• Exercise:
What lines in the listing include "Required"? Return a copy of each.
= = = = = = =
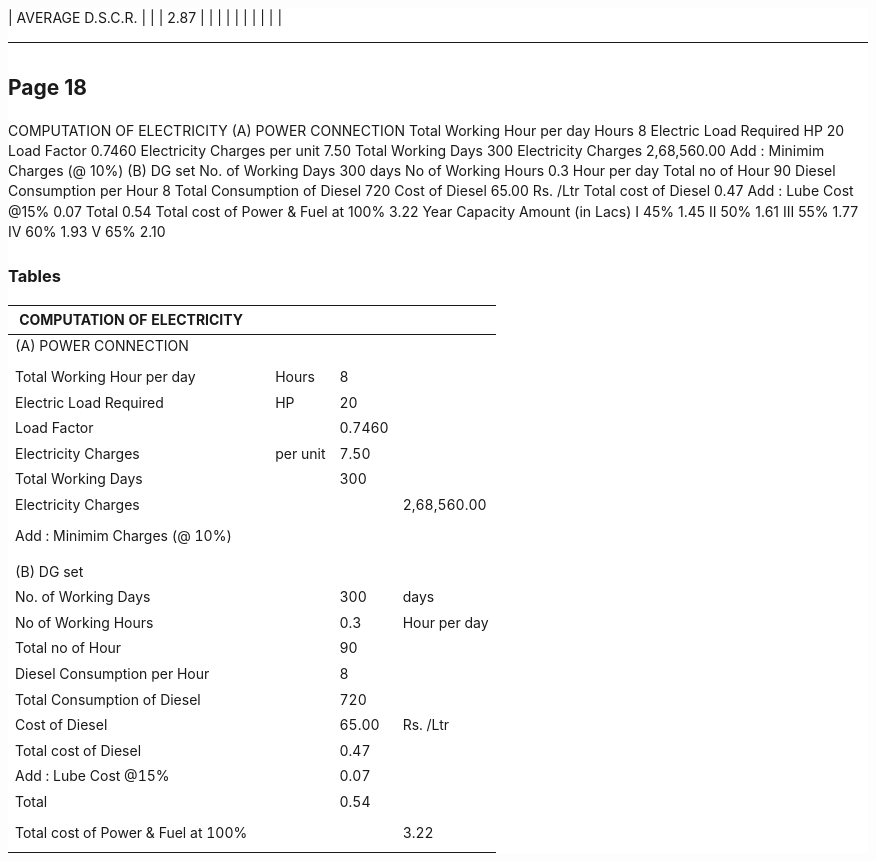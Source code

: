 | AVERAGE D.S.C.R. |  |  | 2.87 |  |  |
|  |  |  |  |  |  |

---

## Page 18

COMPUTATION OF ELECTRICITY (A) POWER CONNECTION Total Working Hour per day Hours 8 Electric Load Required HP 20 Load Factor 0.7460 Electricity Charges per unit 7.50 Total Working Days 300 Electricity Charges 2,68,560.00 Add : Minimim Charges (@ 10%) (B) DG set No. of Working Days 300 days No of Working Hours 0.3 Hour per day Total no of Hour 90 Diesel Consumption per Hour 8 Total Consumption of Diesel 720 Cost of Diesel 65.00 Rs. /Ltr Total cost of Diesel 0.47 Add : Lube Cost @15% 0.07 Total 0.54 Total cost of Power & Fuel at 100% 3.22 Year Capacity Amount (in Lacs) I 45% 1.45 II 50% 1.61 III 55% 1.77 IV 60% 1.93 V 65% 2.10

### Tables

| COMPUTATION OF ELECTRICITY |  |  |  |  |
|---|---|---|---|---|
| (A) POWER CONNECTION |  |  |  |  |
|  |  |  |  |  |
| Total Working Hour per day |  | Hours | 8 |  |
| Electric Load Required |  | HP | 20 |  |
| Load Factor |  |  | 0.7460 |  |
| Electricity Charges |  | per unit | 7.50 |  |
| Total Working Days |  |  | 300 |  |
| Electricity Charges |  |  |  | 2,68,560.00 |
|  |  |  |  |  |
| Add : Minimim Charges (@ 10%) |  |  |  |  |
|  |  |  |  |  |
|  |  |  |  |  |
| (B) DG set |  |  |  |  |
| No. of Working Days |  |  | 300 | days |
| No of Working Hours |  |  | 0.3 | Hour per day |
| Total no of Hour |  |  | 90 |  |
| Diesel Consumption per Hour |  |  | 8 |  |
| Total Consumption of Diesel |  |  | 720 |  |
| Cost of Diesel |  |  | 65.00 | Rs. /Ltr |
| Total cost of Diesel |  |  | 0.47 |  |
| Add : Lube Cost @15% |  |  | 0.07 |  |
| Total |  |  | 0.54 |  |
|  |  |  |  |  |
| Total cost of Power & Fuel at 100% |  |  |  | 3.22 |
|  |  |  |  |  |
= = = = = = =
• Task answer:
COMPUTATION OF ELECTRICITY (A) POWER CONNECTION Total Working Hour per day Hours 8 Electric Load Required HP 20 Load Factor 0.7460 Electricity Charges per unit 7.50 Total Working Days 300 Electricity Charges 2,68,560.00 Add : Minimim Charges (@ 10%) (B) DG set No. of Working Days 300 days No of Working Hours 0.3 Hour per day Total no of Hour 90 Diesel Consumption per Hour 8 Total Consumption of Diesel 720 Cost of Diesel 65.00 Rs. /Ltr Total cost of Diesel 0.47 Add : Lube Cost @15% 0.07 Total 0.54 Total cost of Power & Fuel at 100% 3.22 Year Capacity Amount (in Lacs) I 45% 1.45 II 50% 1.61 III 55% 1.77 IV 60% 1.93 V 65% 2.10
| Electric Load Required |  | HP | 20 |  |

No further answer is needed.